Action item: Restate exactly, and only, the lines spanning from the one with "1. Connectez-vous à" to the end of the records below.
** Opening Provided records block **
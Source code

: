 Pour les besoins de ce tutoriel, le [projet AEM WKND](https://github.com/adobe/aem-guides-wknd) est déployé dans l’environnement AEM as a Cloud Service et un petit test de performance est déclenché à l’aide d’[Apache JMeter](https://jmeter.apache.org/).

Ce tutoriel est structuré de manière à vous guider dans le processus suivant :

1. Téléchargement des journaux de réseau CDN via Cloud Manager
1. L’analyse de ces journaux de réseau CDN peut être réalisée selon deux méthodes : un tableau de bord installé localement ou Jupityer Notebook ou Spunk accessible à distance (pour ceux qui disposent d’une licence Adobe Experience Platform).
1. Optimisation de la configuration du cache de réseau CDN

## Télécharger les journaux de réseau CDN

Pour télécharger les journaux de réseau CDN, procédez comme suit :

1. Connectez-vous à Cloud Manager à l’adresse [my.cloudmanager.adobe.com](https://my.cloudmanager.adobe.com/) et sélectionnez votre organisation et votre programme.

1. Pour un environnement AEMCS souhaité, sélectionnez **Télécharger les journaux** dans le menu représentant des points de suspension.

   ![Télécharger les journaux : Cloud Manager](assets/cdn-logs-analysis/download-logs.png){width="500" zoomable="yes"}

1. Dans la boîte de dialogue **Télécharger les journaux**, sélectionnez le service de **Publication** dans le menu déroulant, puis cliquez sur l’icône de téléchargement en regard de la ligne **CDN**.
** Closing Provided records block **
Answer space:
1. Connectez-vous à Cloud Manager à l’adresse [my.cloudmanager.adobe.com](https://my.cloudmanager.adobe.com/) et sélectionnez votre organisation et votre programme.

1. Pour un environnement AEMCS souhaité, sélectionnez **Télécharger les journaux** dans le menu représentant des points de suspension.

   ![Télécharger les journaux : Cloud Manager](assets/cdn-logs-analysis/download-logs.png){width="500" zoomable="yes"}

1. Dans la boîte de dialogue **Télécharger les journaux**, sélectionnez le service de **Publication** dans le menu déroulant, puis cliquez sur l’icône de téléchargement en regard de la ligne **CDN**.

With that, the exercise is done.